Vamos, então, acompanhando as “aventuras” de Jorge nessa capital do terceiro mundo e suas inúmeras companhias femininas: atrizes de Hollywood. Durante a “Era Getúlio” o Rio foi projeto de publicidade exterior sobre o país, e isso eventualmente rendeu eventos chiques por essa parte do planeta. Eu me pergunto o que faria celebridades americanas viajarem tão longe para beber champanhe e se divertir, mas talvez a resposta esteja em sua puritana terra de origem. Afinal, se para nós, ainda existe o carnaval, para eles, o Brasil é o carnaval.

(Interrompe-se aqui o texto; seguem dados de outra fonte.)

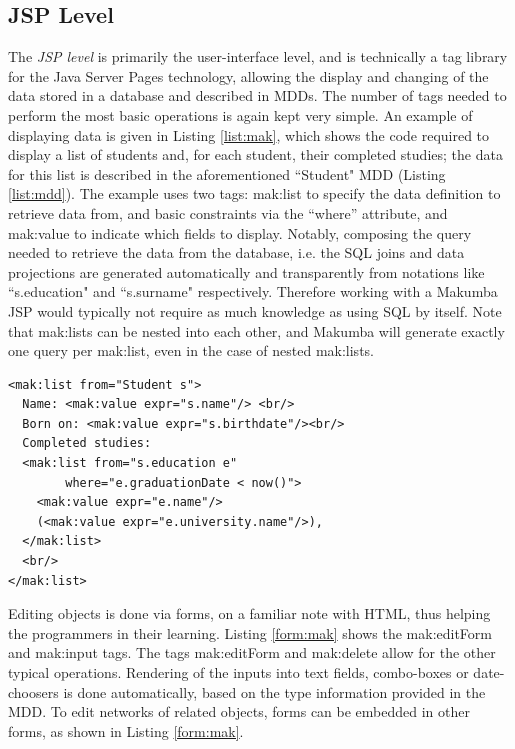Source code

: \documentclass{llncs}
\begin{document}
\subsection{JSP Level}
The \textit{JSP level} is primarily the user-interface level, and is technically a tag library for the Java Server Pages technology, allowing the display and changing of the data stored in a database and described in MDDs. The number of tags needed to perform the most basic operations is again kept very simple. An example of displaying data is given in Listing \ref{list:mak}, which shows the code required to display a list of students and, for each student, their completed studies; the data for this list is described in the aforementioned ``Student" MDD (Listing \ref{list:mdd}). The example uses two tags: mak:list to specify the data definition to retrieve data from, and basic constraints via the ``where'' attribute, and mak:value to indicate which fields to display. Notably, composing the query needed to retrieve the data from the database, i.e. the SQL joins and data projections are generated automatically and transparently from notations like ``s.education" and ``s.surname" respectively. Therefore working with a Makumba JSP would typically not require as much knowledge as using SQL by itself. Note that mak:lists can be nested into each other, and Makumba will generate exactly one query per mak:list, even in the case of nested mak:lists.

\lstset{basicstyle=\small, captionpos=b, caption=Example of viewing data with the Makumba JSP tag library, label=list:mak, frame=shadowbox}
\begin{lstlisting}
<mak:list from="Student s">
  Name: <mak:value expr="s.name"/> <br/>
  Born on: <mak:value expr="s.birthdate"/><br/>
  Completed studies:
  <mak:list from="s.education e"
  	    where="e.graduationDate < now()">
    <mak:value expr="e.name"/>
    (<mak:value expr="e.university.name"/>),
  </mak:list>
  <br/>
</mak:list>
\end{lstlisting}


Editing objects is done via forms, on a familiar note with HTML, thus helping the programmers in their learning.  Listing  \ref{form:mak} shows the mak:editForm and mak:input tags. The tags mak:editForm and mak:delete allow for the other typical operations. Rendering of the inputs into text fields, combo-boxes or date-choosers is done automatically, based on the type information provided in the MDD. To edit networks of related objects, forms can be embedded in other forms, as shown in Listing \ref{form:mak}.
\end{document}
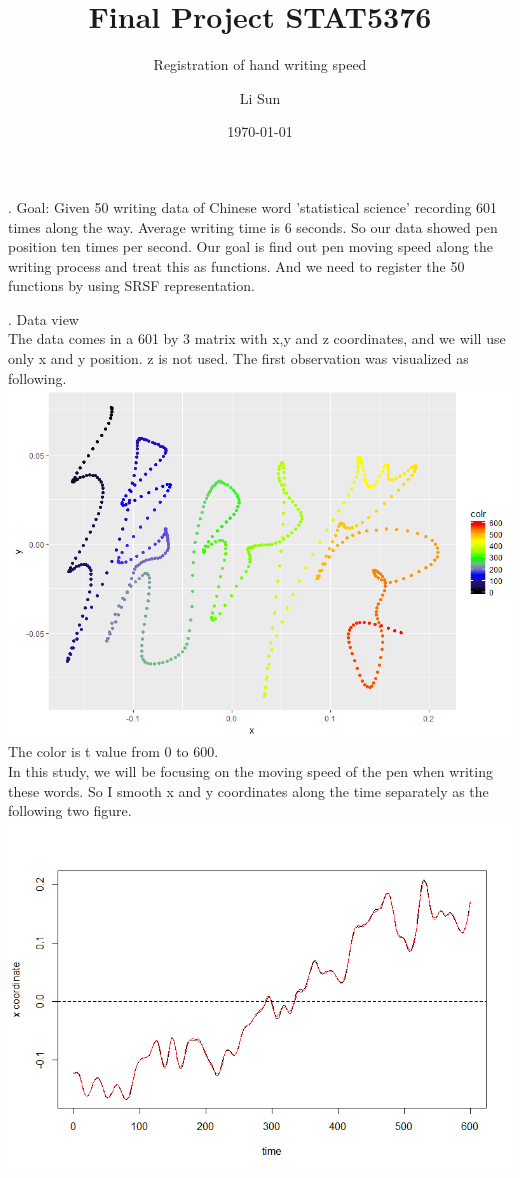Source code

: \documentclass[11pt]{scrartcl}
\begin{document}
\title{Final Project STAT5376}
\subtitle{Registration of hand writing speed}
\author{Li Sun}
\date{\today}
\maketitle

. Goal: Given 50 writing data of Chinese word 'statistical science' recording 601 times along the way. Average writing time is 6 seconds. So our data showed pen position ten times per second. Our goal is find out pen moving speed along the writing process and treat this as functions. And we need to register the 50 functions by using SRSF representation. 

\bigskip

. Data view\\
The data comes in a 601 by 3 matrix with x,y and z coordinates, and we will use only x and y position. z is not used. The first observation was visualized as following.\\
\includegraphics[scale=0.7]{fp00.png}\\
The color is t value from 0 to 600.\\
In this study, we will be focusing on the moving speed of the pen when writing these words. So I smooth x and y coordinates along the time separately as the following two figure.\\
\includegraphics[scale=0.7]{fp01.png}\\
\end{document}
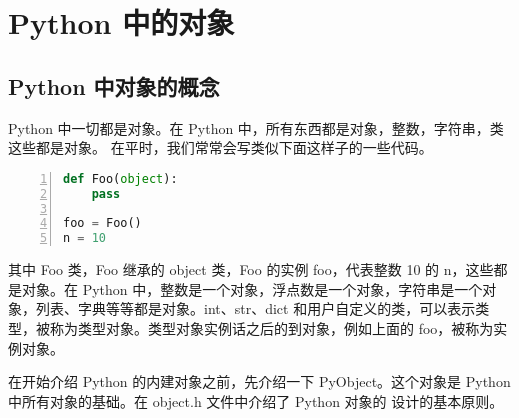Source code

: \chapter{Python 中的对象}



\section{Python 中对象的概念}
Python 中一切都是对象。在 Python 中，所有东西都是对象，整数，字符串，类这些都是对象。 在平时，我们常常会写类似下面这样子的一些代码。

\begin{lstlisting}[language=Python, numbers=left, numbersep=1em, numberstyle=\footnotesize , breaklines=true]
def Foo(object):
	pass
	
foo = Foo()
n = 10
\end{lstlisting}

其中 Foo 类，Foo 继承的 object 类，Foo 的实例 foo，代表整数 10 的 n，这些都是对象。在 Python 中，整数是一个对象，浮点数是一个对象，字符串是一个对象，列表、字典等等都是对象。int、str、dict 和用户自定义的类，可以表示类型，被称为类型对象。类型对象实例话之后的到对象，例如上面的 foo，被称为实例对象。

在开始介绍 Python 的内建对象之前，先介绍一下 PyObject。这个对象是 Python 中所有对象的基础。在 object.h 文件中介绍了 Python 对象的
设计的基本原则。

O filme começa com a morte de Jorginho, falecido em 2004 e que desejou como último pedido morrer hospedado em um quarto do Copacabana Palace, o lugar onde ele mais se divertiu na vida. Para um boêmio da alta classe, seu verdadeiro lar.

Nós vemos o nosso herói vagabundo em uma versão dramatizada, na pele do ator Saulo Segreto, que vai narrando e nos acompanhando por sua história em um documentário com pouquíssimos momentos convencionais em que uma pessoa é entrevistada. Vemos cenas de arquivos misturadas com encenações, com uma música ao fundo que cria a atmosfera necessária para entendermos o que era viver na mais completa ignorância do significado do dinheiro.

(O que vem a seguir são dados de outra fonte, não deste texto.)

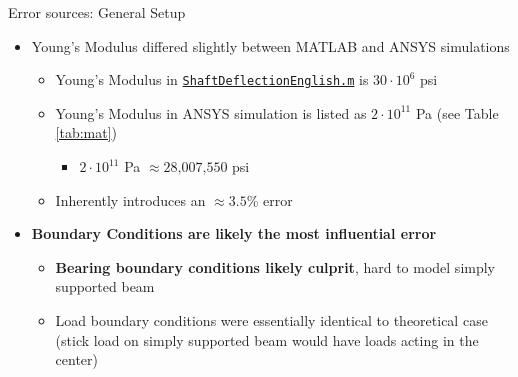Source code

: \documentclass[11pt]{beamer}
\begin{document}
    \begin{frame}{Error sources: General Setup}
        \begin{itemize}
            \item Young's Modulus differed slightly between MATLAB and ANSYS simulations 
                \begin{itemize} 
                    \item Young's Modulus in \href{https://canvas.gonzaga.edu/courses/18311/files/folder/Additional\%20Content?preview=4057043}{\texttt{ShaftDeflectionEnglish.m}} is $30\cdot 10^{6}$ psi
                    \item Young's Modulus in ANSYS simulation is listed as $2\cdot10^{11}$ Pa (see Table \autoref{tab:mat})
                        \begin{itemize}
                            \item $2\cdot10^{11}$ Pa $\approx 28\textrm{,}007\textrm{,}550$ psi
                        \end{itemize}
                    \item Inherently introduces an $\approx 3.5$\% error
                \end{itemize}
            \item \textbf{Boundary Conditions are likely the most influential error}
                \begin{itemize} 
                    \item \textbf{Bearing boundary conditions likely culprit}, hard to model simply supported beam
                    \item Load boundary conditions were essentially identical to theoretical case (stick load on simply supported beam would have loads acting in the center)
                \end{itemize}
        \end{itemize}
    \end{frame}
\end{document}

Esse filme pode chocar algumas pessoas, principalmente as mais à esquerda, que vão achar tudo aquilo algo entre futilidade e escândalo. Bom, nem todas. As mais politizadas vão entender que depois da democratização o Brasil Colônia nunca realmente deixou de existir. Havia famílias donas dos negócios da região que continuaram comandando para que lado o dinheiro fluiria, e os políticos eram apenas o meio para o fim burguês de sempre: poder e riqueza.

E com tanta riqueza com as exportações de café, isso estragou a educação de suas crianças. Mimadas desde a infância por babás alemãs, esses projetos de gente dominante nunca decidiram que não iriam fazer nada da vida, pois nem decidir era necessário. Jorginho era um deles. Como julgá-lo? Coloque-se em seu lugar.

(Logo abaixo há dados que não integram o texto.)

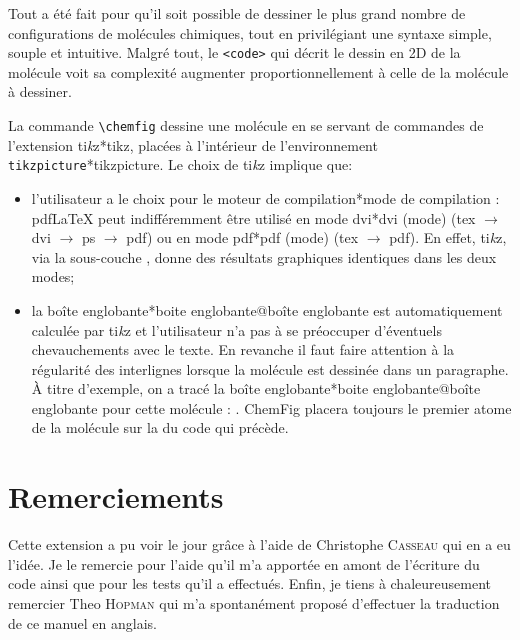\documentclass[10pt]{article}
\makeatletter
\newcommand\idx{\@ifstar{\let\print@or@not\@gobble\idx@}{\let\print@or@not\@firstofone\idx@}}
\newcommand\idx@[1]{%
	\ifcat\expandafter\noexpand\@car#1\@nil\relax%
		\expandafter\ifx\@car#1\@nil\protect
			\index{#1}%
			\print@or@not{#1}%
		\else
			\saveexpandmode\expandarg
			\StrSubstitute{\string#1}{\string @}{\@empty\protect\symbol{'100}}[\temp@]%
			\StrGobbleLeft\temp@1[\temp@]%
			\restoreexpandmode
			\expandafter\index\expandafter{\temp@ @\protect\texttt{\protect\textbackslash\temp@}}%
			\print@or@not{\texttt{\string#1}}%
		\fi
	\else
		\index{#1}%
		\print@or@not{#1}%
	\fi
}
\newcommand\CF{{\ECFAugie ChemFig}\xspace}
\newcommand\TIKZ{ti\textit kz\xspace}
\makeatother
\begin{document}
Tout a été fait pour qu'il soit possible de dessiner le plus grand nombre de configurations de molécules chimiques, tout en privilégiant une syntaxe simple, souple et intuitive. Malgré tout, le \verb-<code>- qui décrit le dessin en 2D de la molécule voit sa complexité augmenter proportionnellement à celle de la molécule à dessiner.

La commande \verb|\chemfig| dessine une molécule en se servant de commandes de l'extension \TIKZ\idx*{tikz}, placées à l'intérieur de l'environnement \verb|tikzpicture|\idx*{tikzpicture}. Le choix de \TIKZ implique que:
\begin{itemize}
\item l'utilisateur a le choix pour le moteur de compilation\idx*{mode de compilation} : pdf\LaTeX{} peut indifféremment être utilisé en mode dvi\idx*{dvi (mode)} (tex $\longrightarrow$ dvi $\longrightarrow$ ps $\longrightarrow$ pdf) ou en mode pdf\idx*{pdf (mode)} (tex $\longrightarrow$ pdf). En effet, \TIKZ, via la sous-couche \idx{pgf}, donne des résultats graphiques identiques dans les deux modes;
\item la boîte englobante\idx*{boite englobante@boîte englobante} est automatiquement calculée par \TIKZ et l'utilisateur n'a pas à se préoccuper d'éventuels chevauchements avec le texte. En revanche il faut faire attention à la régularité des interlignes lorsque la molécule est dessinée dans un paragraphe. À titre d'exemple, on a tracé la boîte englobante\idx*{boite englobante@boîte englobante} pour cette molécule : { }. \CF placera toujours le premier atome de la molécule sur la \idx{ligne de base} du code qui précède.
\end{itemize}

\section{Remerciements}
Cette extension a pu voir le jour grâce à l'aide de Christophe \textsc{Casseau} qui en a eu l'idée. Je le remercie pour l'aide qu'il m'a apportée en amont de l'écriture du code ainsi que pour les tests qu'il a effectués.
\bigbreak
Enfin, je tiens à chaleureusement remercier Theo \textsc{Hopman} qui m'a spontanément proposé d'effectuer la traduction de ce manuel en anglais.
\newpage
\end{document}
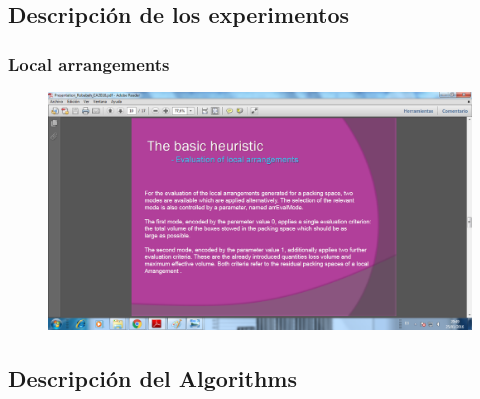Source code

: \documentclass{beamer}
\begin{document}
\subsection{Descripción de los experimentos}
\begin{frame}
\frametitle{Local arrangements }
\begin{figure}[!th]
\begin{center}
\includegraphics[width=1\textwidth]{img/picn9.eps}
\end{center}
\end{figure}
\end{frame}

\subsection{Descripción del Algorithms }
\end{document}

Nascido em berço de ouro, convidado nas melhores e maiores festas de gala da cidade, desconhecedor do valor do dinheiro ou de onde ele veio. Estamos na época em que surgem os primeiros playboys em terras tupiniquins. Não há necessidade de administrar a fortuna herdada e o patriarca, desobedecendo um princípio simples mas eficaz de O Poderoso Chefão, se esquece de manter os negócios entre a família. O desfecho é mais que conhecido: era uma vez um herdeiro cuja função parecia ser consumir toda a riqueza da família no decorrer de sua vida. E isso, sim, é um filme interessante de se ver.

Acompanhamos Jorginho nessa jornada com mulheres deslumbrantes, manjares dos deuses e bebidas das mais finas. Um jogo de influências surge e Jorginho apenas mergulha e se mantém íntegro. Aliás, esse é o detalhe que mais me fascinou a respeito desse playboy dos velhos tempos: não se matou com drogas, nem bebidas, nem carros. Havia ainda alguma disciplina nessa geração que foi se perdendo com o tempo. Não se fazem mais filhinhos de papai como antigamente, como podemos ver pelo filho de Eike Batista.

Parecendo ter sido encomendado como um filme de despedida, Jorginho Quinle é um filme alegre, vistoso, que dá a nós, espectadores assalariados, a leve sensação de uma vida que sequer podemos sonhar, pois nos falta imaginação. É uma biografia sobre alguém que não fez nada, mas com muito prazer e elegância. Fútil? Bom, no final da vida dá na mesma. Pelo menos é o que acharia outro ateu com crise existencial.


“Jorginho Guinle – $o se Vive Uma Vez” (Bra, 2019), escrito por Otávio Escobar, Duda Ribeiro e Dostoiewski Champagnatte, dirigido por Otávio Escobar, com Saulo Segreto, Guilhermina Guinle, Letícia Spiller, Daniel Boaventura, Davi Goular e Jorge Guinle.